A center of hope
FOR 25 YEARS, the Maryland Rehabilitation Center has offered hope to disabled people who thought independent living, or holding a job, was an impossible dream. On Friday, the program celebrated that anniversary.
A division of the Maryland State Department of Education, the center has served more than 50,000 people with occupational training, medical evaluations and support, residential services, job placement, help with practical skills such as driver education, therapeutic and recreational activities, as well as other services. One of nine comprehensive vocational rehabilitation centers in the United States, the center's programs attract interest from rehabilitation professionals around the world.
It has also earned the loyalty of clients, employees, volunteers and other supporters who recognize that by giving people with disabilities the practical help they need to become productive citizens, the center is creating plenty of winners -- not only the people who benefit from its services but also the community at large.
No reform in sight
THE STALLING continues in the U.S. House of Representatives on campaign finance reform.
Instead of getting to the heart of the issue -- banning the unconscionable soft money system that allows special interests to pump millions of dollars into the electoral process -- House Republican leaders seem determined to continue the pattern of delay.
That approach fools no one, increasing the likelihood that campaign finance reform will be left in the hands of the voters, who in November will have a chance to voice their opinions about lawmakers who attempt to avoid it.
A neon guitar, how quaint
OH, TO RECALL innocent times -- we mean last year -- when some people thought a 65-foot-tall neon guitar was out of place atop the century-old Power Plant at the Inner Harbor. Now the replica seems practically understated beside the ESPN Zone, a sports-themed restaurant that is to open next month, also in the former power-generating station.
Passers-by will note the faux flaming kebab that skewers sports balls on the side of the eatery; a grove of satellite dishes on the roof to pull in game broadcasts; and signage that's as subtle as Dennis Rodman.
It's hard to argue against the concept, however. When the Power Plant looked like, well, just a power plant, it couldn't sustain an entertainment business.
The high-wattage ESPN Zonereflects the Disneyfication of the harbor (quite literally, since Walt Disney Co. is a principal in the sports-dining venture as well as the Port Discovery children's museum, set to open in December). Note, too, the pink zebra-stripe awnings at Planet Hollywood at Harborplace.

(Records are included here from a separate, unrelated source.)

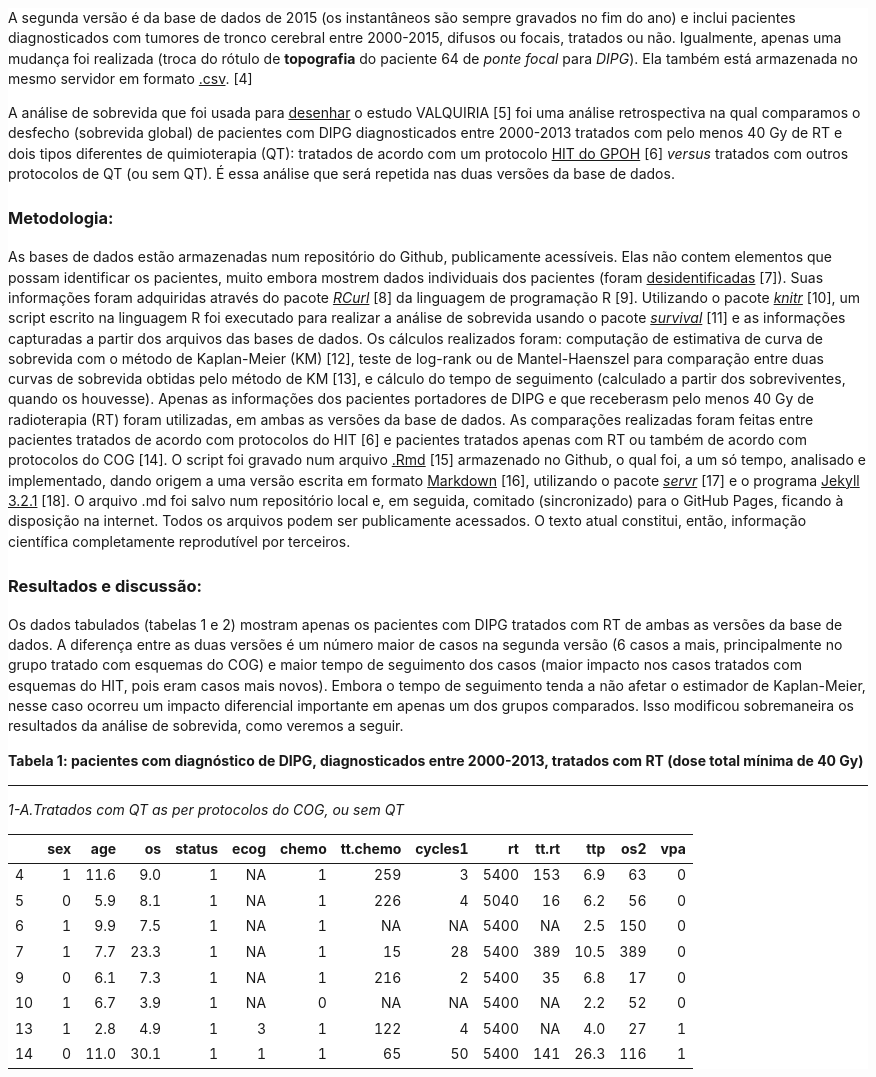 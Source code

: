 A segunda versão é da base de dados de 2015 (os instantâneos são sempre gravados no fim do ano) e inclui pacientes diagnosticados com tumores de tronco cerebral entre 2000-2015, difusos ou focais, tratados ou não. Igualmente, apenas uma mudança foi realizada (troca do rótulo de **topografia** do paciente 64 de _ponte focal_ para _DIPG_). Ela também está armazenada no mesmo servidor em formato [.csv][csv]. [4]

A análise de sobrevida que foi usada para [desenhar][design] o estudo VALQUIRIA [5] foi uma análise retrospectiva na qual comparamos o desfecho (sobrevida global) de pacientes com DIPG diagnosticados entre 2000-2013 tratados com pelo menos 40 Gy de RT e dois tipos diferentes de quimioterapia (QT): tratados de acordo com um protocolo [HIT do GPOH][dipg-poster] [6] _versus_ tratados com outros protocolos de QT (ou sem QT). É essa análise que será repetida nas duas versões da base de dados.

### Metodologia:

As bases de dados estão armazenadas num repositório do Github, publicamente acessíveis. Elas não contem elementos que possam identificar os pacientes, muito embora mostrem dados individuais dos pacientes (foram [desidentificadas][deid] [7]). Suas informações foram adquiridas através do pacote [_RCurl_][curl] [8] da linguagem de programação R [9]. Utilizando o pacote [_knitr_][knitr] [10], um script escrito na linguagem R foi executado para realizar a análise de sobrevida usando o pacote [_survival_][survival] [11] e as informações capturadas a partir dos arquivos das bases de dados. Os cálculos realizados foram: computação de estimativa de curva de sobrevida com o método de Kaplan-Meier (KM) [12], teste de log-rank ou de Mantel-Haenszel para comparação entre duas curvas de sobrevida obtidas pelo método de KM [13], e cálculo do tempo de seguimento (calculado a partir dos sobreviventes, quando os houvesse). Apenas as informações dos pacientes portadores de DIPG e que receberasm pelo menos 40 Gy de radioterapia (RT) foram utilizadas, em ambas as versões da base de dados. As comparações realizadas foram feitas entre pacientes tratados de acordo com protocolos do HIT [6] e pacientes tratados apenas com RT ou também de acordo com protocolos do COG [14]. O script foi gravado num arquivo [.Rmd][rmd] [15] armazenado no Github, o qual foi, a um só tempo, analisado e implementado, dando origem a uma versão escrita em formato [Markdown][markdown] [16], utilizando o pacote [_servr_][servr] [17] e o programa [Jekyll 3.2.1][jekyll] [18]. O arquivo .md foi salvo num repositório local e, em seguida, comitado (sincronizado) para o GitHub Pages, ficando à disposição na internet. Todos os arquivos podem ser publicamente acessados. O texto atual constitui, então, informação científica completamente reprodutível por terceiros.

### Resultados e discussão:

Os dados tabulados (tabelas 1 e 2) mostram apenas os pacientes com DIPG tratados com RT de ambas as versões da base de dados. A diferença entre as duas versões é um número maior de casos na segunda versão (6 casos a mais, principalmente no grupo tratado com esquemas do COG) e maior tempo de seguimento dos casos (maior impacto nos casos tratados com esquemas do HIT, pois eram casos mais novos). Embora o tempo de seguimento tenda a não afetar o estimador de Kaplan-Meier, nesse caso ocorreu um impacto diferencial importante em apenas um dos grupos comparados. Isso modificou sobremaneira os resultados da análise de sobrevida, como veremos a seguir.

**Tabela 1: pacientes com diagnóstico de DIPG, diagnosticados entre 2000-2013, tratados com RT (dose total mínima de 40 Gy)**

---
*1-A.Tratados com QT as per protocolos do COG, ou sem QT*

|   | sex|  age|   os| status| ecog| chemo| tt.chemo| cycles1|   rt| tt.rt|  ttp| os2| vpa|
|:--|---:|----:|----:|------:|----:|-----:|--------:|-------:|----:|-----:|----:|---:|---:|
|4  |   1| 11.6|  9.0|      1|   NA|     1|      259|       3| 5400|   153|  6.9|  63|   0|
|5  |   0|  5.9|  8.1|      1|   NA|     1|      226|       4| 5040|    16|  6.2|  56|   0|
|6  |   1|  9.9|  7.5|      1|   NA|     1|       NA|      NA| 5400|    NA|  2.5| 150|   0|
|7  |   1|  7.7| 23.3|      1|   NA|     1|       15|      28| 5400|   389| 10.5| 389|   0|
|9  |   0|  6.1|  7.3|      1|   NA|     1|      216|       2| 5400|    35|  6.8|  17|   0|
|10 |   1|  6.7|  3.9|      1|   NA|     0|       NA|      NA| 5400|    NA|  2.2|  52|   0|
|13 |   1|  2.8|  4.9|      1|    3|     1|      122|       4| 5400|    NA|  4.0|  27|   1|
|14 |   0| 11.0| 30.1|      1|    1|     1|       65|      50| 5400|   141| 26.3| 116|   1|

[imagem]: http://dx.doi.org/10.6084/m9.figshare.3489941.v1
[rational]: http://dx.doi.org/10.6084/m9.figshare.3489917.v1
[csv]: https://github.com/fhcflx/valkyrie/tree/master/data/
[historico]: http://dx.doi.org/10.6084/m9.figshare.3489956.v2
[design]: http://dx.doi.org/10.6084/m9.figshare.3489947.v1
[deid]: http://dx.doi.org/10.6084/m9.figshare.3545471.v1
[curl]: https://CRAN.R-project.org/package=RCurl
[r]: https://www.R-project.org/
[knitr]: http://yihui.name/knitr/
[survival]: http://CRAN.R-project.org/package=survival
[dipg-poster]: http://dx.doi.org/10.7490/f1000research.1111018.1
[servr]: https://CRAN.R-project.org/package=servr
[jekyll]: https://jekyllrb.com
[markdown]: https://daringfireball.net/projects/markdown/
[rmd]: https://github.com/fhcflx/valkyrie/blob/gh-pages/_source/2016-07-27-Análise-de-sobrevida-em-duas-versões-do-mesmo-banco-de-dados.Rmd
[shuster]: http://jco.ascopubs.org/content/9/1/191.long
[altman]: http://www.ncbi.nlm.nih.gov/pmc/articles/PMC2033978/pdf/brjcancer00042-0259.pdf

With the excitement these ventures are pumping into downtown, though, it's hard to quibble with the decor.
Much ado over submission
THE SOUTHERN Baptist Convention's recent declaration that woman should respect and obey her husband and "submit graciously to the servant leadership of her husband" has generated more controversy than it deserves. It is neither new nor an anomalous relic.
Most conservative Christian denominations formally subscribe to this view of family roles, derived from Paul's letter to the Ephesians, while moderate and liberal groups have been debating the meaning and modern relevance of Paul's words for years.

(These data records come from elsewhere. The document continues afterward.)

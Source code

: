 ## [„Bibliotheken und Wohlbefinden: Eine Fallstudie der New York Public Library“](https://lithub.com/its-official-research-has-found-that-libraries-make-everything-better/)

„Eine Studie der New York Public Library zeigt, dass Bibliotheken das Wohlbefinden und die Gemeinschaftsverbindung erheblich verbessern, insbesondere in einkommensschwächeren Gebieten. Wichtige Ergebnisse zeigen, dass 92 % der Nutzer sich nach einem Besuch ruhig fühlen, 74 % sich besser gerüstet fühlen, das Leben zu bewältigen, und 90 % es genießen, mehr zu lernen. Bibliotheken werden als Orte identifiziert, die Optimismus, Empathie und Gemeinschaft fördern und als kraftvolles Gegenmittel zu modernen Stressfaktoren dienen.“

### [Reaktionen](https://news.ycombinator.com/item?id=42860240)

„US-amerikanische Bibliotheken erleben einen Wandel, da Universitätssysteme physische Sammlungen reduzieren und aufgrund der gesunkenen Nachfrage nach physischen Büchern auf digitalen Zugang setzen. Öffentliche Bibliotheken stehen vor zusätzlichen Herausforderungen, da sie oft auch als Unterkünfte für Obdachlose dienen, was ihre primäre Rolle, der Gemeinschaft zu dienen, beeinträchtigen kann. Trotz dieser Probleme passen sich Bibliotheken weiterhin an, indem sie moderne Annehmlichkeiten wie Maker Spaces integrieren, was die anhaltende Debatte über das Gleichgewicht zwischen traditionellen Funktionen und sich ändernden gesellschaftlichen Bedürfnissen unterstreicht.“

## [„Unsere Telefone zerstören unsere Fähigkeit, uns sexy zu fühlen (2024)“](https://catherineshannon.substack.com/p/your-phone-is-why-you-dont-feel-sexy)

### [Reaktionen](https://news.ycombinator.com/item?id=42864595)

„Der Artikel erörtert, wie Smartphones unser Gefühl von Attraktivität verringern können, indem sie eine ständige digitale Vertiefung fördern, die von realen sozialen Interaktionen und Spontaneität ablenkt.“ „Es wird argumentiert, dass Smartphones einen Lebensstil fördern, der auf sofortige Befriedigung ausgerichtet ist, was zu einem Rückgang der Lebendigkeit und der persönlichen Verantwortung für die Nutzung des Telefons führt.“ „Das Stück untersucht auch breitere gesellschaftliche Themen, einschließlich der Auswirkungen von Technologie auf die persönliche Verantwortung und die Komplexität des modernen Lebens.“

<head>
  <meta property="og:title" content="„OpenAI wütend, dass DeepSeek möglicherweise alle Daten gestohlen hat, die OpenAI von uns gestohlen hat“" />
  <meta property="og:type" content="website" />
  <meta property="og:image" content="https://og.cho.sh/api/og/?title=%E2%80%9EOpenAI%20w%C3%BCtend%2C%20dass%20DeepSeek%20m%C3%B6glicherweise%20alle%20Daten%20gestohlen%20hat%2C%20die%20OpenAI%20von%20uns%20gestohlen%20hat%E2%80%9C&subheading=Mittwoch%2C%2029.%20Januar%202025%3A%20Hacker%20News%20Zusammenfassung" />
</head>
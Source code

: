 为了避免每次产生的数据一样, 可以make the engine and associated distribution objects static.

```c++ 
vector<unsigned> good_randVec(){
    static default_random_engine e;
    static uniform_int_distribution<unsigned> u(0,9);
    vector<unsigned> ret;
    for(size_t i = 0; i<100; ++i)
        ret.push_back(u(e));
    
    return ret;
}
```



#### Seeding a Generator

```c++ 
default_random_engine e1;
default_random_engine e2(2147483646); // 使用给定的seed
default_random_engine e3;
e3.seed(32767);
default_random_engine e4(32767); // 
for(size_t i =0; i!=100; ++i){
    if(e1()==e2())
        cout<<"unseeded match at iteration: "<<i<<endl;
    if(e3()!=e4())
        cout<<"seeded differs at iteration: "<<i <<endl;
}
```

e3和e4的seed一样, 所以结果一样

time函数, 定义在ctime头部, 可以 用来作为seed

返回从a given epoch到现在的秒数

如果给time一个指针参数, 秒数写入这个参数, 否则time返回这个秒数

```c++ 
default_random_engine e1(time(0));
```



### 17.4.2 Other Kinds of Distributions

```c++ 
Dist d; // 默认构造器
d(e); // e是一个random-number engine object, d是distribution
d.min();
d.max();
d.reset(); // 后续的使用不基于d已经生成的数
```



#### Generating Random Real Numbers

Outside the faith, moreover, the Southern Baptists' edict is irrelevant. Within, it is unlikely to generate much discord. Conservatives now dominate the faith, so church leaders are preaching to the choir with the submission ruling. And moderate Southern Baptist congregations that might have a different view on the role of women are free to disregard denominational pronouncements.
The Southern Baptists, we suspect, welcome the attention the edict has brought. Last year, they seemed to enjoy putting on a united front while the media lambasted them for boycotting the Walt Disney Co. in protest of its nondiscriminatory policies toward gays.
A conservative religious group taking on America's foremost purveyor of family entertainment because it extends fairness to a certain group of people -- that is a worthy controversy. A conservative religious group advocating a traditional view of the husband-wife relationship is much ado about nothing.